Work item –
Scan the records below. List lines holding "CommentTok".

Saved data entries
-- Opening Marker --
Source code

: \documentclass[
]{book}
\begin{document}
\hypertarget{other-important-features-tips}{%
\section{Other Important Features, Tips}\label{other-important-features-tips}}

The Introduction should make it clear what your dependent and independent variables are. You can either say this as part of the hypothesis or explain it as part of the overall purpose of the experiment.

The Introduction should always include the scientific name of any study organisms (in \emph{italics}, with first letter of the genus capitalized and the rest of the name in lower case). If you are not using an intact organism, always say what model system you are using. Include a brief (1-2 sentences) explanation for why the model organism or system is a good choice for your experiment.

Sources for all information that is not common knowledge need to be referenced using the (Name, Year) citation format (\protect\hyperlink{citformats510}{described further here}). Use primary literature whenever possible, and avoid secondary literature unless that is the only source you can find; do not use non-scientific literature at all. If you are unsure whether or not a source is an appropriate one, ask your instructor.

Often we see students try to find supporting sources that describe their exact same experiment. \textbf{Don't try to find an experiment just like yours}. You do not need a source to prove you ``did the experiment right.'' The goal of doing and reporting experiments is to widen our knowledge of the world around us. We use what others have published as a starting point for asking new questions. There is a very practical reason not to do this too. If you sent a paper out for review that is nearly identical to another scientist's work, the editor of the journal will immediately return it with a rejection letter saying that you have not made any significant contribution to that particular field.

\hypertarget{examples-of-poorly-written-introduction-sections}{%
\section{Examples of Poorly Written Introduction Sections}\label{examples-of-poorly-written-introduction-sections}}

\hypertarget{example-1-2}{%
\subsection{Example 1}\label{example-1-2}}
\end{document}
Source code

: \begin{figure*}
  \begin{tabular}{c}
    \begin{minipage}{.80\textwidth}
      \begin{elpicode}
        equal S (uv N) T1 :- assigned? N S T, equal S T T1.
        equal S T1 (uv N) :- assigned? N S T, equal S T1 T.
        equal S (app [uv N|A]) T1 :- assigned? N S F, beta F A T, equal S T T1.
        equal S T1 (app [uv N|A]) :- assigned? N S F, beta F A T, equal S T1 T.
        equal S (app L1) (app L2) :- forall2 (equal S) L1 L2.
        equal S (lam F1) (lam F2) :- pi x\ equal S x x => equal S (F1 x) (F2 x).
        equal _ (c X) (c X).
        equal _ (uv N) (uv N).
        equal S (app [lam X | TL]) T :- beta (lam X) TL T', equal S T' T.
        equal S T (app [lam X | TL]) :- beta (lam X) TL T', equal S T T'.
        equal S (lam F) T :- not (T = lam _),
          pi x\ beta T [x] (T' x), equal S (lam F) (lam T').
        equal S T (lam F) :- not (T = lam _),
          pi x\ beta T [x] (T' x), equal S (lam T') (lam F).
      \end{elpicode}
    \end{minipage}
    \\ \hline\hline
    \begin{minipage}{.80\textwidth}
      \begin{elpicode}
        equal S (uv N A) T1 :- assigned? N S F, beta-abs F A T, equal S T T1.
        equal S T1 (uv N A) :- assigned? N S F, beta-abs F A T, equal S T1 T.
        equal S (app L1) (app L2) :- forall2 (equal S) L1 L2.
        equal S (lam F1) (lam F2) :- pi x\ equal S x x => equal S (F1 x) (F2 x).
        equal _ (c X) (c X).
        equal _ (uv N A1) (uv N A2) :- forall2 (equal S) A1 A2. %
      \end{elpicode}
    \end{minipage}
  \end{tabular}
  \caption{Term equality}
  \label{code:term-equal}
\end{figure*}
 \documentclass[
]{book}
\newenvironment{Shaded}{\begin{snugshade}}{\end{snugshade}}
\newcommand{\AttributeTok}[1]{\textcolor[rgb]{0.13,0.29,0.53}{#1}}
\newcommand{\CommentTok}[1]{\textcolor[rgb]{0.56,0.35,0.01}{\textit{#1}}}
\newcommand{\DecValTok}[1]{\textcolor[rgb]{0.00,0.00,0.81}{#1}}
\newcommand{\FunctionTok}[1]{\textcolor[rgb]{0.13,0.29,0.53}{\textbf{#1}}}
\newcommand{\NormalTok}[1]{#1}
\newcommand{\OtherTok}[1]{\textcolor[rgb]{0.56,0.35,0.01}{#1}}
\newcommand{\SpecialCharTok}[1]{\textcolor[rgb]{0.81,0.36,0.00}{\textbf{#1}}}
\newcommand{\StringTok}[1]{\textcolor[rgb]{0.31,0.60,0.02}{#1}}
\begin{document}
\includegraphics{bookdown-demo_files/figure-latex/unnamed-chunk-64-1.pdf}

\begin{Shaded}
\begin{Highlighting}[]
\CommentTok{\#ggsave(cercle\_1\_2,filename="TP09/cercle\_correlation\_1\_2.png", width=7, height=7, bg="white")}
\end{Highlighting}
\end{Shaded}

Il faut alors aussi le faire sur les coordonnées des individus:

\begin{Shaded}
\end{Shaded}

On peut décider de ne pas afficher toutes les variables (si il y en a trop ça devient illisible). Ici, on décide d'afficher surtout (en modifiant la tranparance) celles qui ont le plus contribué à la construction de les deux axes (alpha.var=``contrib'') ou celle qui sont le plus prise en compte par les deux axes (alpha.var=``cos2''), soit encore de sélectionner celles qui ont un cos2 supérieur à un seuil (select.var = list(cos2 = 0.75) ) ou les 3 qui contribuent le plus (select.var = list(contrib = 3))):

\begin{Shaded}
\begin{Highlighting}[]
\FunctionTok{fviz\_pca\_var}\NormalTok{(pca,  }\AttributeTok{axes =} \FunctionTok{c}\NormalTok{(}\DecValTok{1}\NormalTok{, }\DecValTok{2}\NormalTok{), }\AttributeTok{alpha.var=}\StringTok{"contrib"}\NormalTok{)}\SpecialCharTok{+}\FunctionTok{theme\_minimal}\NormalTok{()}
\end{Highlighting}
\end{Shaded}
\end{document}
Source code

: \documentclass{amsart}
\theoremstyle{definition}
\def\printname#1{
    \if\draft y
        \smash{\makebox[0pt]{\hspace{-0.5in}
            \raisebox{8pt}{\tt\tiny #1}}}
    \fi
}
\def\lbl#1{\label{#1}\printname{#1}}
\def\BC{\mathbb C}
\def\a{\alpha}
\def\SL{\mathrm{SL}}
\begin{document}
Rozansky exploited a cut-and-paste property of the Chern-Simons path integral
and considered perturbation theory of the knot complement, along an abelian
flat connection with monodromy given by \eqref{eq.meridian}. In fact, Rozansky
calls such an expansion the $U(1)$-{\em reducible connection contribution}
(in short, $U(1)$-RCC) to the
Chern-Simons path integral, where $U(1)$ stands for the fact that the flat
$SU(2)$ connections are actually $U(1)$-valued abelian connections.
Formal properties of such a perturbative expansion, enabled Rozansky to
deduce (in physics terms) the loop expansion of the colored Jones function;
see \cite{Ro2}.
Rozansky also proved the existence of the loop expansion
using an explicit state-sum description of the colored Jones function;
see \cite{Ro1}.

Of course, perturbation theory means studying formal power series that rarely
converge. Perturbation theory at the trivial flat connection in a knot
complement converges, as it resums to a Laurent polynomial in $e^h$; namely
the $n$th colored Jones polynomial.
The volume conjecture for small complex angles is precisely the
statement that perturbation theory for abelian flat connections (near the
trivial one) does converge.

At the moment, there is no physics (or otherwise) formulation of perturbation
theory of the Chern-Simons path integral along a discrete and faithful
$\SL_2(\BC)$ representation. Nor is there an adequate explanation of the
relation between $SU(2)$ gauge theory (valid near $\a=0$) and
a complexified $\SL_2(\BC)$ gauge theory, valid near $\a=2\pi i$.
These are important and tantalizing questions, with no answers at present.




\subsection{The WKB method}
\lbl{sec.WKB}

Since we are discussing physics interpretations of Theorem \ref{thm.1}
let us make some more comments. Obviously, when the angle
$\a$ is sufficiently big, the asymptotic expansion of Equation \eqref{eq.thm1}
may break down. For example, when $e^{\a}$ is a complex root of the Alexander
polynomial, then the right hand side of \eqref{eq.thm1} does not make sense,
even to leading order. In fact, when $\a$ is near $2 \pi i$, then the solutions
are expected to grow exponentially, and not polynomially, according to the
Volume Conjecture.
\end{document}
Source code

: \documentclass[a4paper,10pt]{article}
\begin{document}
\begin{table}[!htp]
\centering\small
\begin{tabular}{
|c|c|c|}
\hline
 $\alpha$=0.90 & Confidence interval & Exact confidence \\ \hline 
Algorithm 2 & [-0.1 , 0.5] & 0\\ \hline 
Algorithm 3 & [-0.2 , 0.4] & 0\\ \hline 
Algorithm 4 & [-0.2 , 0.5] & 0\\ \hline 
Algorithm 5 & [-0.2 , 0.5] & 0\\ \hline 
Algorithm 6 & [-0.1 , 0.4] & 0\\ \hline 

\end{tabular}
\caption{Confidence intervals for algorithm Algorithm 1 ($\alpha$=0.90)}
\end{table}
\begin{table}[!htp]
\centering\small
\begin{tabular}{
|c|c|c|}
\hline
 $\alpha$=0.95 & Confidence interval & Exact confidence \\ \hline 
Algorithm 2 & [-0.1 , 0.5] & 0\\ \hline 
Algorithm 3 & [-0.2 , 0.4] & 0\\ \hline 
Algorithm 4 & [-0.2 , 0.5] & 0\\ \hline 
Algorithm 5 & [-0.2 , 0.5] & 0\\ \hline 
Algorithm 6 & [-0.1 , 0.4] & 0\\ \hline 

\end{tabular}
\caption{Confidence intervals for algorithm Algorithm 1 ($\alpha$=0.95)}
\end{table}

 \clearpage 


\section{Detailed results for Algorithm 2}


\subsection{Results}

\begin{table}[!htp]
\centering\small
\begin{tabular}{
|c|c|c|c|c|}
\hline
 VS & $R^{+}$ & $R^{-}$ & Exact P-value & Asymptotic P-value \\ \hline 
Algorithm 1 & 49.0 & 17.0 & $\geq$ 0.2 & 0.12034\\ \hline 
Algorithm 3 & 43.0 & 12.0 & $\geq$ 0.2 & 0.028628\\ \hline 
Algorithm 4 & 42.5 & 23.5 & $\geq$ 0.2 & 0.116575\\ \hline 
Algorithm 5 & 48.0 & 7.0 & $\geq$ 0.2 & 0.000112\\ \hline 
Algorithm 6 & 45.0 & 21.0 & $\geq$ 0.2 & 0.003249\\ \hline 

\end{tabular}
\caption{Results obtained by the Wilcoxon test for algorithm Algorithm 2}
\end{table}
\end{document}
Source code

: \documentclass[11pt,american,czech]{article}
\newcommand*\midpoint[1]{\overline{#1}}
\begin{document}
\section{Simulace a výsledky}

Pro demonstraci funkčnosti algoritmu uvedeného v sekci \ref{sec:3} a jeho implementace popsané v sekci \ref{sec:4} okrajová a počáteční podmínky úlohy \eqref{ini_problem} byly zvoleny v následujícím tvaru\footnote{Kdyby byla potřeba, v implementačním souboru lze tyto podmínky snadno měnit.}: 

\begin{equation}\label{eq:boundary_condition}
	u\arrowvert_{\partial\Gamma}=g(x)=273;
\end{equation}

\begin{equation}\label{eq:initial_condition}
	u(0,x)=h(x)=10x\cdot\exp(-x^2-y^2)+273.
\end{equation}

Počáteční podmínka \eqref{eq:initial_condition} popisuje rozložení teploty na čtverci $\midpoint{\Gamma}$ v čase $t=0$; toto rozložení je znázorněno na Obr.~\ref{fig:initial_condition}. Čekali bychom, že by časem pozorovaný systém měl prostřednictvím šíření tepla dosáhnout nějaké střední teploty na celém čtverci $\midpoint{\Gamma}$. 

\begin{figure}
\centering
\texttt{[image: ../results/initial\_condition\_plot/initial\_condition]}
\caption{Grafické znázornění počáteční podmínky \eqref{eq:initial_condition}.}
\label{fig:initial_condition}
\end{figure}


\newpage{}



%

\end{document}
-- Closing Marker --
Written answer –
\newcommand{\CommentTok}[1]{\textcolor[rgb]{0.56,0.35,0.01}{\textit{#1}}}
\CommentTok{\#ggsave(cercle\_1\_2,filename="TP09/cercle\_correlation\_1\_2.png", width=7, height=7, bg="white")}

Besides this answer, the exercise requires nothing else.